Inverse Design of Inorganic Compounds with Generative AI

Published 11 Apr 2026 in physics.chem-ph, cond-mat.mtrl-sci, and cs.LG | (2604.11827v1)

Abstract: Machine learning is revolutionizing chemistry. Beyond the value of predictive models accelerating virtual screening, generative AI aims at enabling inverse design, reversing the compound-to-property prediction paradigm into property-to-compound generation. Chemists now have access to a rich AI toolbox for organic chemistry, including drug discovery. However, the application of these methods to inorganic compounds remains limited by the challenges posed by their intrinsic nature. This Review analyzes how these challenges have been addressed, considering widely diverse systems ranging from molecules to crystals, including transition metal complexes and microporous materials. The analysis focuses on how generative AI methods have evolved towards data-representation-model pipelines that address the full complexity of inorganic compounds, including their chemical composition, geometry, symmetry, and electronic structure. Future directions, like benchmark standardization and the development of synthesizability metrics, are also discussed.

Abstract PDF Upgrade to Chat

Authors (5)

Summary

The paper introduces a generative AI approach that reverses traditional predictive modeling by mapping target properties directly to inorganic compound synthesis.
It integrates advanced techniques including GAs, VAEs, DMs, and LLMs to address challenges in composition, geometry, and electronic structure across TMCs, crystals, and MOFs.
The study underscores the potential of coupling AI-driven design with experimental workflows to accelerate discovery and optimize material validity, stability, and synthesizability.

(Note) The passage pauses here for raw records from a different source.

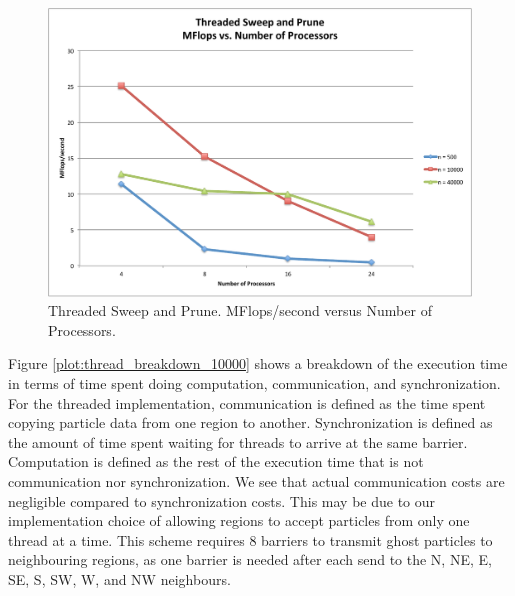 \documentclass[11pt]{article} %
\begin{document}
\begin{figure}
\begin{centering}
\includegraphics[width=0.5\paperwidth]{figures/thread_flops_v_p}
\par\end{centering}

\caption{Threaded Sweep and Prune. MFlops/second versus Number of Processors.}
\label{plot:thread_flops_v_p}
\end{figure}


Figure \ref{plot:thread_breakdown_10000} shows a breakdown of the
execution time in terms of time spent doing computation, communication,
and synchronization. For the threaded implementation, communication
is defined as the time spent copying particle data from one region
to another. Synchronization is defined as the amount of time spent
waiting for threads to arrive at the same barrier. Computation is
defined as the rest of the execution time that is not communication
nor synchronization. We see that actual communication costs are negligible
compared to synchronization costs. This may be due to our implementation
choice of allowing regions to accept particles from only one thread
at a time. This scheme requires 8 barriers to transmit ghost particles
to neighbouring regions, as one barrier is needed after each send
to the N, NE, E, SE, S, SW, W, and NW neighbours. 
\end{document}

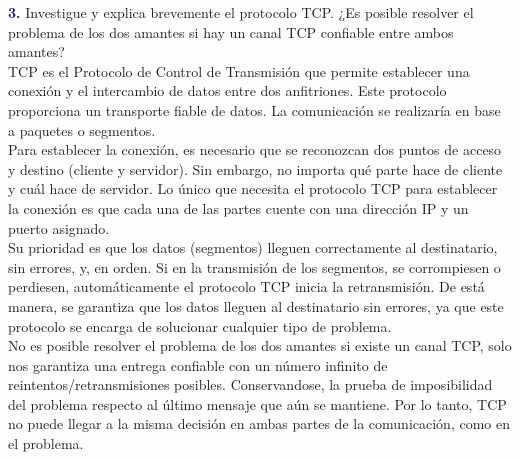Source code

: \newpage
\textbf{\textcolor{MidnightBlue}{3.}} Investigue y explica brevemente el protocolo TCP.
¿Es posible resolver el problema de los dos amantes
si hay un canal TCP confiable entre ambos amantes?\\

TCP es el Protocolo de Control de Transmisión que permite establecer una
conexión y el intercambio de datos entre dos anfitriones. Este protocolo
proporciona un transporte fiable de datos. La comunicación se realizaría en
base a paquetes o segmentos.\\

Para establecer la conexión, es necesario que se reconozcan dos puntos de
acceso y destino (cliente y servidor). Sin embargo, no importa qué parte
hace de cliente y cuál hace de servidor. Lo único que necesita el protocolo
TCP para establecer la conexión es que cada una de las partes cuente con una
dirección IP y un puerto asignado.\\

Su prioridad es que los datos (segmentos) lleguen correctamente al destinatario,
sin errores, y, en orden. Si en la transmisión de los segmentos, se corrompiesen
o perdiesen, automáticamente el protocolo TCP inicia la retransmisión. De está
manera, se garantiza que los datos lleguen al destinatario sin errores,
ya que este protocolo se encarga de solucionar cualquier tipo de problema.\\

No es posible resolver el problema de los dos amantes si existe un canal TCP,
solo nos garantiza una entrega confiable con un número infinito de
reintentos/retransmisiones posibles. Conservandose, la prueba de imposibilidad
del problema respecto al último mensaje que aún se mantiene. Por lo tanto,
TCP no puede llegar a la misma decisión en ambas partes de la comunicación,
como en el problema.
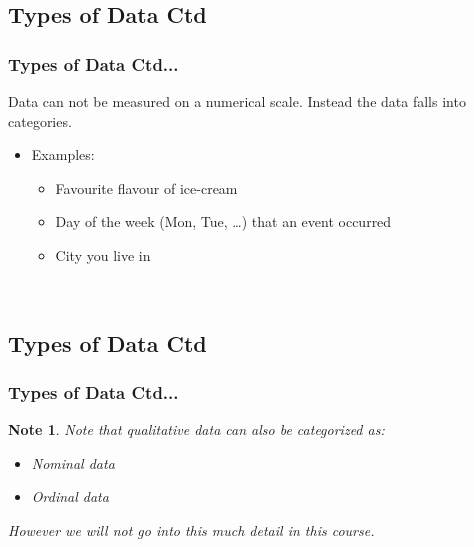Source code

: \documentclass[xcolor=svgnames, compress]{beamer}
\newtheorem{nt}{Note}
\begin{document}
\subsection*{Types of Data Ctd}

\begin{frame}
\frametitle{Types of Data Ctd...} 

\vspace{-0.5cm}

\begin{definition}
Data can not be measured on a numerical scale. 
Instead the data falls into categories.
\end{definition}

\begin{itemize}
\item	Examples:
	\begin{itemize}\justifying
	\item	Favourite flavour of ice-cream
	\item	Day of the week (Mon, Tue, \ldots) that an event occurred
	\item	City you live in
	\end{itemize}
\end{itemize}

\hfill\\


\end{frame}




\subsection*{Types of Data Ctd}

\begin{frame}
\frametitle{Types of Data Ctd...} 

\vspace{-1.00cm}

\begin{nt}
Note that qualitative data can also be categorized as:
\begin{itemize}\justifying
\item	Nominal data
\item	Ordinal data
\end{itemize}
However we will not go into this much detail in this course.
\end{nt}

\hfill\\

\end{frame}
\end{document}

Inverse Design of Inorganic Compounds with Generative AI: A Comprehensive Technical Perspective

Introduction and Scope

The inverse design of inorganic compounds via generative artificial intelligence is transforming rational materials discovery far beyond predictive modeling. Unlike discriminative approaches mapping compound-to-property ( $X \rightarrow y$ ), generative AI methods establish the $X \leftarrow y$ paradigm, mapping target properties directly to compound generation. While generative modeling has been established in organic chemistry and drug design, its extension to inorganic systems—encompassing transition metal complexes (TMCs), non-porous crystals, metal-organic frameworks (MOFs), and zeolites—presents unique representational and algorithmic challenges related to chemical composition, geometry, and electronic structure.

Figure 1: Diverse classes of inorganic compounds: (a) TMCs, (b) non-porous inorganic crystals, (c) microporous materials (MOFs, zeolites).

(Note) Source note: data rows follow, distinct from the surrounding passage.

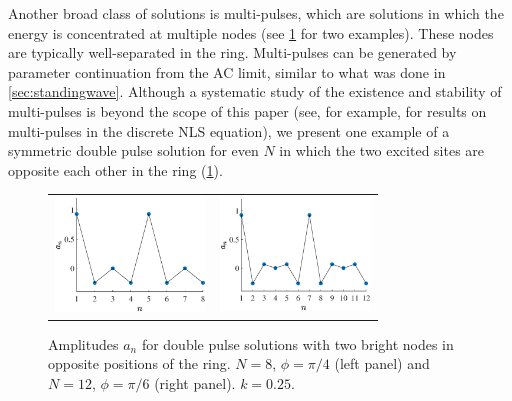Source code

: \documentclass[reprint, amsmath,amssymb,aps,pra]{revtex4-2}
\begin{document}
Another broad class of solutions is multi-pulses, which are solutions in which the energy is concentrated at multiple nodes (see \cref{fig:dp} for two examples). These nodes are typically well-separated in the ring. Multi-pulses can be generated by parameter continuation from the AC limit, similar to what was done in \cref{sec:standingwave}. Although a systematic study of the existence and stability of multi-pulses is beyond the scope of this paper (see, for example, \cite{Parker2020} for results on multi-pulses in the discrete NLS equation), we present one example of a symmetric double pulse solution for even $N$ in which the two excited sites are opposite each other in the ring (\cref{fig:dp}). 

\begin{figure}
\begin{center}
\begin{tabular}{cc}
\includegraphics[width=4cm]{dp8pi4} &
\includegraphics[width=4cm]{dp12pi6}
\end{tabular}
\end{center}
\caption{Amplitudes $a_n$ for double pulse solutions with two bright nodes in opposite positions of the ring. $N=8$, $\phi=\pi/4$ (left panel) and $N=12$, $\phi=\pi/6$ (right panel). $k=0.25$.}
\label{fig:dp}
\end{figure}
\end{document}
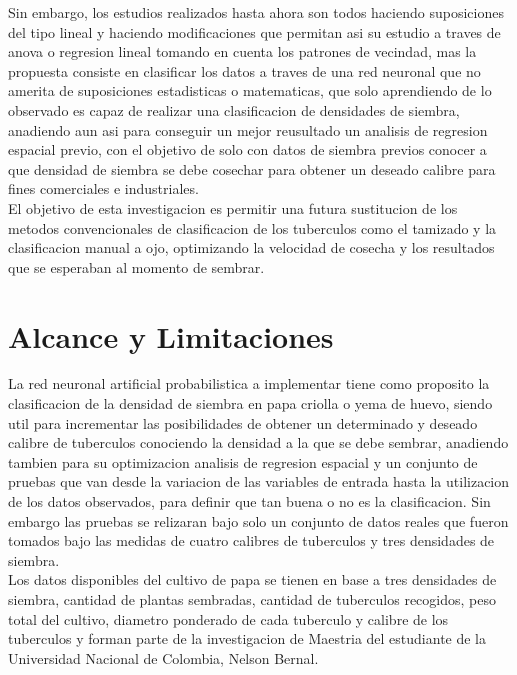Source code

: Sin embargo, los estudios realizados hasta ahora son todos haciendo suposiciones del tipo lineal y haciendo modificaciones que permitan asi su estudio a traves de anova o regresion lineal tomando en cuenta los patrones de vecindad, mas la propuesta consiste en clasificar los datos a traves de una red neuronal que no amerita de suposiciones estadisticas o matematicas, que solo aprendiendo de lo observado es capaz de realizar una clasificacion de densidades de siembra, anadiendo aun asi para conseguir un mejor reusultado un analisis de regresion espacial previo, con el objetivo de solo con datos de siembra previos conocer a que densidad de siembra se debe cosechar para obtener un deseado calibre para fines comerciales e industriales.\\

El objetivo de esta investigacion es permitir una futura sustitucion de los metodos convencionales de clasificacion de los tuberculos como el tamizado y la clasificacion manual a ojo, optimizando la velocidad de cosecha y los resultados que se esperaban al momento de sembrar.

\section{Alcance y Limitaciones}

La red neuronal artificial probabilistica a implementar tiene como proposito la clasificacion de la densidad de siembra en papa criolla o yema de huevo, siendo util para incrementar las posibilidades de obtener un determinado y deseado calibre de tuberculos conociendo la densidad a la que se debe sembrar, anadiendo tambien para su optimizacion analisis de regresion espacial y un conjunto de pruebas que van desde la variacion de las variables de entrada hasta la utilizacion de los datos observados, para definir que tan buena o no es la clasificacion. Sin embargo las pruebas se relizaran bajo solo un conjunto de datos reales que fueron tomados bajo las medidas de cuatro calibres de tuberculos y tres densidades de siembra. \\

Los datos disponibles del cultivo de papa se tienen en base a tres densidades de siembra, cantidad de plantas sembradas, cantidad de tuberculos recogidos, peso total del cultivo, diametro ponderado de cada tuberculo y calibre de los tuberculos y forman parte de la investigacion de Maestria del estudiante de la Universidad Nacional de Colombia, Nelson Bernal.\\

Significant progress in the past decade includes adapting data representations, integrating domain knowledge into model architectures, and leveraging dataset expansion strategies to address the combinatorics of inorganic spaces.

Evolution and Taxonomy of Generative AI for Inorganics

The historical trajectory of generative modeling in this domain traces from evolutionary algorithms (notably GAs) to increasingly expressive and domain-aware deep learning methodologies, including VAEs, GANs, DMs, flow models, and, most recently, LLMs and quantum natural language processing (QNLP).

Figure 2: Timeline illustrating the advancement of generative AI algorithms (GAs, GANs, VAEs, DMs, LLMs) and their applications across TMCs, non-porous crystals, MOFs, and zeolites.

Key advances include invertible, physics-aware representations and conditional generative pipelines targeting high-dimensional compositional-structural property manifolds.

Transition Metal Complexes: Modular Inverse Design

The modularity of TMCs has made them an exemplary testing ground for GAs and structural generative modeling. GAs allow systematic exploration by encoding metal and ligand components as chromosomes, enabling multi-objective optimization (e.g., stability, catalytic efficiency, synthetic accessibility). The PL-MOGA algorithm enables targeted Pareto front navigation in billion-scale design spaces, a capability validated on the [PdL $_4$ ] scaffold [Kneiding263].

DL approaches have overcome limitations of fixed ligand libraries. VAE-based generation, optimized for smooth latent manifolds and structured via junction tree representations, supports the inverse design of ligands and full TMCs conditional on spectroscopic and redox properties [Lee1095], [Strandgaard2294]. DMs, leveraging equivariant graph neural networks, have advanced the generation of 3D TMC structures and site-specific ligands, achieving high geometric fidelity [Jin4377], [Cornet1793], enabling property-guided transition state and catalyst discovery.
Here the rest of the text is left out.